And to clarify, this isn’t unknown; in the link to GitHub I mentioned, Andrew Kelley mentioned they leak comptime behavior.

Andrewrk on Oct 13 2021

There are many properties that can be “leaked” into the public interface of an API. For example: size/alignment of a struct, performance characteristics of a given function implementation, whether a function can be executed at comptime, existence/non-existence of declarations, and more

It just seems the way the Zig people roll.

Trying to solve it

But more than that, leaky details will not mesh well with a SemVer package manager like NPM or Cargo. How could you even solve this problem in a way that’s acceptable for all sides? I’m going to assume that you making function comptime or not via documentation is pointless. No one RTFMs. So with that in mind, how would you fix it in a way that prevents the SemVer hazard?

must_comptime annotation

Imagine for a second we add an annotation6 or something to Zig. This function is always comptime and it’s an error to call it from non-comptime contexts.

@must_comptime  
fn always_comptime() u8 {  
    return 42;
}

Then we call it from a main without it - it will error.

fn main() {  
	const random = always_comptime(); // ERROR: Missing comptime call!
	std.debug.print("Hello, {}!\n", .{random});
}

However, the moment we make it, two things happen.

  1. We can’t use non-comptime in comptime. It’s how code behaves today.
  2. We just made comptime painful to call. We completed the circuit; it is now definitely a coloring problem.

noncomptime annotation

Ok, the last part wasn’t a huge success.
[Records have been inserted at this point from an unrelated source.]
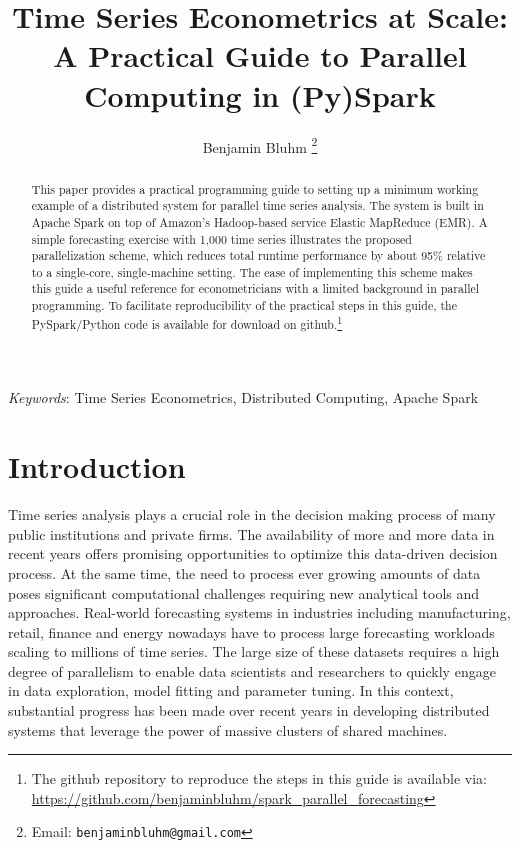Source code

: \documentclass[11pt]{article}
\begin{document}
\title{Time Series Econometrics at Scale: \linebreak A Practical Guide to Parallel Computing in (Py)Spark}
\author{Benjamin Bluhm%
  \thanks{Email: \texttt{benjaminbluhm@gmail.com}}}
\maketitle

\begin{abstract}
This paper provides a practical programming guide to setting up a minimum working example of a distributed system for parallel time series analysis. The system is built in Apache Spark on top of Amazon's Hadoop-based service Elastic MapReduce (EMR). A simple forecasting exercise with 1,000 time series illustrates the proposed parallelization scheme, which reduces total runtime performance by about 95\% relative to a single-core, single-machine setting. The ease of implementing this scheme makes this guide a useful reference for econometricians with a limited background in parallel programming. To facilitate reproducibility of the practical steps in this guide, the PySpark/Python code is available for download on github.\footnote{The github repository to reproduce the steps in this guide is available via: \url{https://github.com/benjaminbluhm/spark\_parallel\_forecasting}}
\end{abstract}

\emph{Keywords}: Time Series Econometrics, Distributed Computing, Apache Spark

\section{Introduction}

Time series analysis plays a crucial role in the decision making process of many public institutions and private firms. The availability of more and more data in recent years offers promising opportunities to optimize this data-driven decision process. At the same time, the need to process ever growing amounts of data poses significant computational challenges requiring new analytical tools and approaches. Real-world forecasting systems in industries including manufacturing, retail, finance and energy nowadays have to process large forecasting workloads scaling to millions of time series. The large size of these datasets requires a high degree of parallelism to enable data scientists and researchers to quickly engage in data exploration, model fitting and parameter tuning. In this context, substantial progress has been made over recent years in developing distributed systems that leverage the power of massive clusters of shared machines. 
\end{document}
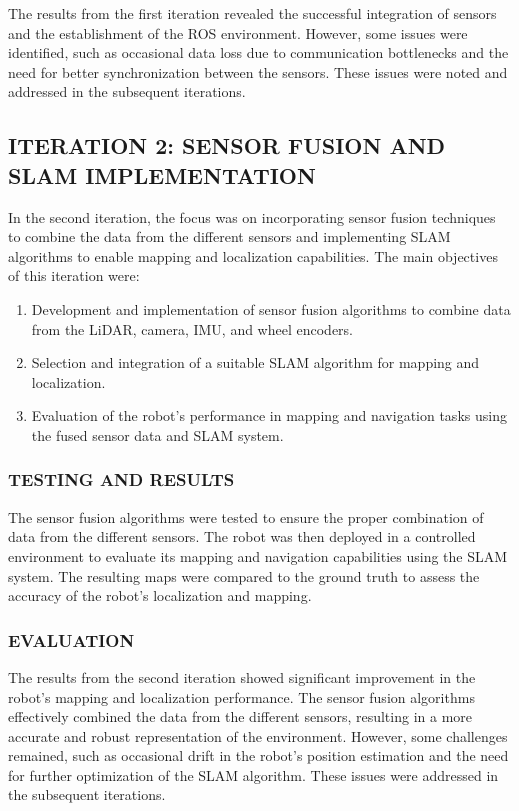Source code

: \documentclass[12pt]{article}
\begin{document}
        The results from the first iteration revealed the successful integration of sensors and the establishment of the ROS environment. However, some issues were identified, such as occasional data loss due to communication bottlenecks and the need for better synchronization between the sensors. These issues were noted and addressed in the subsequent iterations.

    \subsection{ITERATION 2: SENSOR FUSION AND SLAM IMPLEMENTATION}

    In the second iteration, the focus was on incorporating sensor fusion techniques to combine the data from the different sensors and implementing SLAM algorithms to enable mapping and localization capabilities. The main objectives of this iteration were:
    
    \begin{enumerate}
        \item Development and implementation of sensor fusion algorithms to combine data from the LiDAR, camera, IMU, and wheel encoders.
        \item Selection and integration of a suitable SLAM algorithm for mapping and localization.
        \item Evaluation of the robot's performance in mapping and navigation tasks using the fused sensor data and SLAM system.
    \end{enumerate}
        
        \subsubsection{TESTING AND RESULTS}
        
        The sensor fusion algorithms were tested to ensure the proper combination of data from the different sensors. The robot was then deployed in a controlled environment to evaluate its mapping and navigation capabilities using the SLAM system. The resulting maps were compared to the ground truth to assess the accuracy of the robot's localization and mapping.
        
        \subsubsection{EVALUATION}
        
        The results from the second iteration showed significant improvement in the robot's mapping and localization performance. The sensor fusion algorithms effectively combined the data from the different sensors, resulting in a more accurate and robust representation of the environment. However, some challenges remained, such as occasional drift in the robot's position estimation and the need for further optimization of the SLAM algorithm. These issues were addressed in the subsequent iterations.
\end{document}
Can we go the opposite way? What if we made functions that weren’t supposed to be comptime special?[^8] There are two sub-options to make @noncomptime work. One could be if the code detects it’s comptime it errors, S

@noncomptime  
fn never_comptime() u8 {  
    var seed: u64 = undefined;    
    std.posix.getrandom(std.mem.asBytes(&seed)) catch |err| {
	    std.debug.print("Failed to get random seed: {}\n", .{err});
	    return 43;    
	};    
	return @intCast(seed & 0xFF);
}  
  
@noncomptime  
fn never_gonna_let_you_comptime() u8 {  
    return 42;
}  
  
fn main() {  
	const random = comptime never_comptime(); // ERROR: Found comptime call!
	std.debug.print("Hello, {}!\n", .{random});
 }

Wait. If we remove @noncomptime, isn’t that how they behave today? Well, not quite, since a function:

@noncomptime  
fn never_gonna_let_you_comptime() u8 {  
    return 42;
}

It would now be considered non-comptime. Perhaps this is the better way. However, at this point, you also notice something. We essentially are starting to bifurcate the syntax. The seamless syntax has started to fray. We’re making noncomptime functions harder to call from comptime. In essence, we’re turning noncomptime red.

In conclusion

I could survive the syntax. And I could theoretically survive the changes. I could probably survive the error messages. But comptime and lack of privacy modifiers just don’t gel with me. It bothers me on an instinctual and conscious level.

Footnotes

  1. In an imperative language. Perhaps a proof a la Ada Spark would fare better.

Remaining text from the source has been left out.